Submitted to: Society of Protozoologists International Workshop on Opportunistic Protists
Publication Type: Abstract Only
Publication Acceptance Date: 4/18/2008
Publication Date: 5/28/2008
Citation: Santin, M., Fayer, R. Infectivity of the cervine genotype of Cryptosporidium. Society of Protozoologist X International Workshop on Opportunistic Protists (IWOP-10), May 28-31, 2008, Boston, MA.

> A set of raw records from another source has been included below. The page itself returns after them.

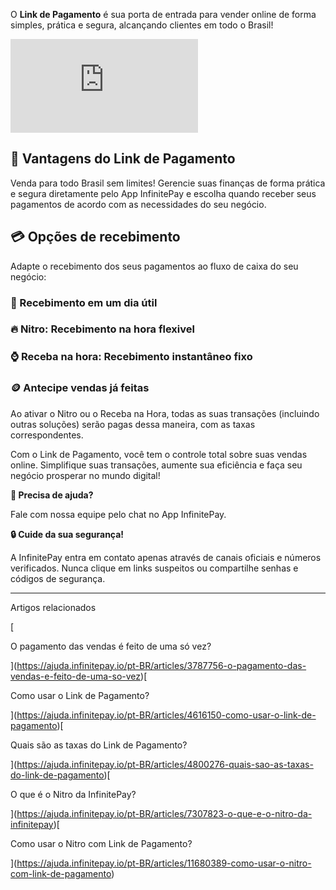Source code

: O **Link de Pagamento** é sua porta de entrada para vender online de forma simples, prática e segura, alcançando clientes em todo o Brasil!

<iframe src="https://www.youtube.com/embed/YnEBjt-WVzA" frameborder="0" allowfullscreen="allowfullscreen"></iframe>

## **🚀 Vantagens do Link de Pagamento**

Venda para todo Brasil sem limites! Gerencie suas finanças de forma prática e segura diretamente pelo App InfinitePay e escolha quando receber seus pagamentos de acordo com as necessidades do seu negócio.

## **💳 Opções de recebimento**

Adapte o recebimento dos seus pagamentos ao fluxo de caixa do seu negócio:

### **📅 Recebimento em um dia útil**

### **🔥 Nitro: Recebimento na hora flexivel**

### **⌚ Receba na hora: Recebimento instantâneo fixo**

### **🪙 Antecipe vendas já feitas**

Ao ativar o Nitro ou o Receba na Hora, todas as suas transações (incluindo outras soluções) serão pagas dessa maneira, com as taxas correspondentes.

Com o Link de Pagamento, você tem o controle total sobre suas vendas online. Simplifique suas transações, aumente sua eficiência e faça seu negócio prosperar no mundo digital!

**🔔 Precisa de ajuda?**

Fale com nossa equipe pelo chat no App InfinitePay.

**🔒 Cuide da sua segurança!**

A InfinitePay entra em contato apenas através de canais oficiais e números verificados. Nunca clique em links suspeitos ou compartilhe senhas e códigos de segurança.

___

Artigos relacionados

[

O pagamento das vendas é feito de uma só vez?

](https://ajuda.infinitepay.io/pt-BR/articles/3787756-o-pagamento-das-vendas-e-feito-de-uma-so-vez)[

Como usar o Link de Pagamento?

](https://ajuda.infinitepay.io/pt-BR/articles/4616150-como-usar-o-link-de-pagamento)[

Quais são as taxas do Link de Pagamento?

](https://ajuda.infinitepay.io/pt-BR/articles/4800276-quais-sao-as-taxas-do-link-de-pagamento)[

O que é o Nitro da InfinitePay?

](https://ajuda.infinitepay.io/pt-BR/articles/7307823-o-que-e-o-nitro-da-infinitepay)[

Como usar o Nitro com Link de Pagamento?

](https://ajuda.infinitepay.io/pt-BR/articles/11680389-como-usar-o-nitro-com-link-de-pagamento)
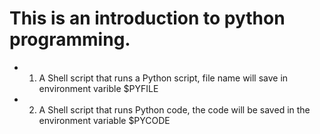 # This is an introduction to python programming.
* 1. A Shell script that runs a Python script, file name will save in environment varible $PYFILE
* 2. A Shell script that runs Python code, the code will be saved in the environment variable $PYCODE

Technical Abstract: Cryptosporidiosis is a diarrheal disease of humans and animals caused by parasites in the genus Cryptosporidium, a genus comprising 19 valid species and 40 genotypes. Most human infections are caused by C. hominis and C. parvum. To a lesser extent infections with C. meleagridis, C. felis, C. canis, C. suis, C. muris, and the Cryptosporidium cervine genotype, a C. suis-like genotype, a C. andersoni-like genotype, the chipmunk genotype I, the skunk genotype and the C. hominis monkey genotype have been reported for immunocompetent and immunocomprised humans. Of these genotypes, the cervine genotype has been detected in feces from humans in Canada, New Zealand, England, and Slovenia and in more animals and over a greater geographic range than the others. It has been found in feces from wild rodents including squirrels, chipmunks, and a woochuck, beaver, deer mouse, and from a raccoon. It has been found in feces from captive lemurs as well as wild and domesticated ruminants including white-tailed deer, a blesbok, a mouflon, a Nyala, an ibex and domesticated sheep. It has been identified in storm water, watersheds, and in sewage effluent. On successive years a flock of sheep in Maryland have shown intragenotypic variations in the 18S rDNA gene for the Cryptosporidium cervine genotype. Four sequences have now been identified, 3 found in the sheep and identified as cervine 1, 2, and 3 and one identified in storm waters in New York. Parasites with a sequence identical to Cryptosporidium cervine 2 and another differing only by one A-to-G substitution were reported in humans in New Zealand. The zoonotic potential of the other intragenotypic isolates is not known. Because the cervine genotype has such a wide host range and has been found worldwide it has the potential to emerge as an important zoonotic pathogen. The continued genetic identification of cervine genotype isolates, including intragenotypic variations, as well as other isolates of Cryptosporidium found in clinical and epidemiological specimens, is important to our gaining a better understanding of the sources of these parasites and their public health significance.